Tuesday, January 27, 2009

Some go Early



September 2008 saw the sad passing of a true legend of the music industry, a man whose back catalogue of contributions almost reads like a dictionary of the very best and most important American music since the very birth of rock’n’roll. Indeed, such was the influence of the great drummer Earl Palmer, that he can be truly credited as one of the inventors of rock’n’roll itself, the man who gave the roll to the rock if you like. For he was drummer on no less a run of records than Little Richard’s “Tutti Frutti” (amongst other Little Richard classics), Fats Domino’s “The Fat Man” (and virtually all of Fats’ hits), Lloyd Price’s incredible “Lawdy Miss Clawdy”, Smiley Lewis’ “I Hear You Knockin”, Richie Valens’ “La Bamba” - basically the list is ridiculous. And this is before we even get started on his position as drummer (alongside friend and fellow beat master Hal Blaine) in the notorious Wrecking Crew, the roster of elite session musicians providing backing for the Wall of Sound of Phil Spector.

The man played on “You’ve Lost That Loving Feeling” the twentieth century’s most played song on US radio, not to mention Ike and Tina’s “River Deep Mountain High”. Sinatra, Nat King Cole, Ray Charles, the Beach Boys, Neil Young, Tim Buckley, Harry Nilsson, Sam Cooke, B.B. King, Elvis Costello, Etta James, Tom Waits, Professor Longhair, and still more too numerous to mention. He was like a one-man museum of American popular music. And his reach even extended to film scores, and I mean those that go down in history as classics. No incidental music for Earl Palmer, oh no. This guy laid down beats for Lalo Schifrin’s “Cool Hand Luke” and “Bullit” scores. He worked with Quincy Jones on “In The Heat of the Night” score.

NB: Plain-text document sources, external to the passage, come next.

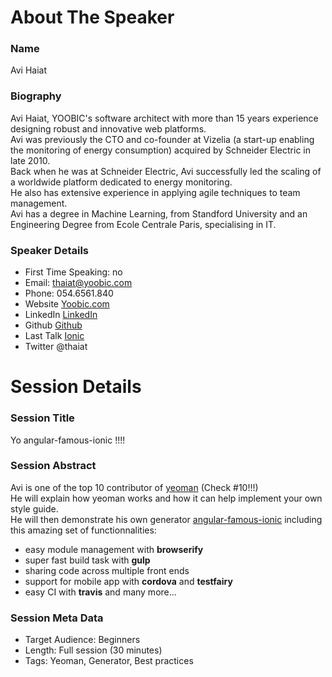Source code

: About The Speaker
=================

### Name

Avi Haiat

### Biography

Avi Haiat, YOOBIC's software architect with more than 15 years experience designing robust and innovative web platforms.   
Avi was previously the CTO and co-founder at Vizelia (a start-up enabling the monitoring of energy consumption) acquired by Schneider Electric in late 2010.   
Back when he was at Schneider Electric, Avi successfully led the scaling of a worldwide platform dedicated to energy monitoring.   
He also has extensive experience in applying agile techniques to team management.   
Avi has a degree in Machine Learning, from Standford University and an Engineering Degree from Ecole Centrale Paris, specialising in IT.   

### Speaker Details

- First Time Speaking: no
- Email: thaiat@yoobic.com
- Phone: 054.6561.840
- Website [Yoobic.com](http://www.yoobic.com)
- LinkedIn [LinkedIn](http://www.linkedin.com/in/thaiat)
- Github [Github](https://github.com/thaiat)
- Last Talk [Ionic](https://www.youtube.com/watch?v=EgRh09CO_rk)
- Twitter @thaiat


Session Details
===============

### Session Title

Yo angular-famous-ionic !!!!

### Session Abstract

Avi is one of the top 10 contributor of [yeoman](https://github.com/yeoman/generator/graphs/contributors) (Check #10!!!)   
He will explain how yeoman works and how it can help implement your own style guide.   
He will then demonstrate his own generator [angular-famous-ionic](http://github.com/thaiat/angular-famous-ionic) including this amazing set of functionnalities:

* easy module management with **browserify**
* super fast build task with **gulp**
* sharing code across multiple front ends
* support for mobile app with **cordova** and **testfairy**
* easy CI with **travis**
and many more...

### Session Meta Data

- Target Audience: Beginners
- Length: Full session (30 minutes) 
- Tags: Yeoman, Generator, Best practices

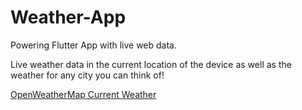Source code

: # Weather-App

Powering Flutter App with live web data.

Live weather data in the current location of the device as well as the weather for any city you can think of!

[OpenWeatherMap Current Weather](https://openweathermap.org/current)
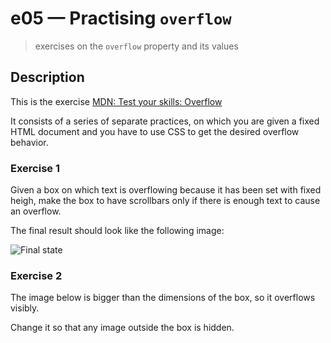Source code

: # e05 &mdash; Practising `overflow`
> exercises on the `overflow` property and its values

## Description

This is the exercise [MDN: Test your skills: Overflow](https://developer.mozilla.org/en-US/docs/Learn/CSS/Building_blocks/Overflow_Tasks)

It consists of a series of separate practices, on which you are given a fixed HTML document and you have to use CSS to get the desired overflow behavior.


### Exercise 1

Given a box on which text is overflowing because it has been set with fixed heigh, make the box to have scrollbars only if there is enough text to cause an overflow.


The final result should look like the following image:

![Final state](https://developer.mozilla.org/en-US/docs/Learn/CSS/Building_blocks/Overflow_Tasks/mdn-overflow1.png)

### Exercise 2

The image below is bigger than the dimensions of the box, so it overflows visibly.

Change it so that any image outside the box is hidden.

Essentially Earl Palmer was the single greatest session drummer of all time. Nicknamed the Metronome, his precision and languidly precise style is a master class in percussive accompaniment. As he said himself, the job of the drummer is to accompany the fellow musicians, not to showboat or standout. Always understated as a man, his contribution to popular music is difficult to overstate. And all from humble beginnings in New Orleans. Where else but the city that throbs to the beat of the marching band, and which can virtually bottle funk and sell it by the pound such is it’s intrinsic feel for it.

Indeed, believe it or not, Earl Palmer is even credited with inventing the word “funky” when describing the danceable syncopation needed to merge the sounds of blues, jazz, country and rhythm’n’blues into one pulsating musical style, rock’n’roll, the music that changed the world. He was the pulse of so much in modern music, that his own passing is cause for great sadness, but celebration also that his inimitable style has blessed so many great works and leaves such a palpable legacy.

If you can find his solo releases, “Drumsville” from 1961 and “Percolator Twist” from 1962, you are in for a real treat, and clips of the man online are lessons in studied cool, as well as reasons why the internet was invented. The guy even dressed like a complete don at every opportunity. The campaign for a Twelve Bar “Palmer” blazer starts here. The one and only true funky drummer. Play on player.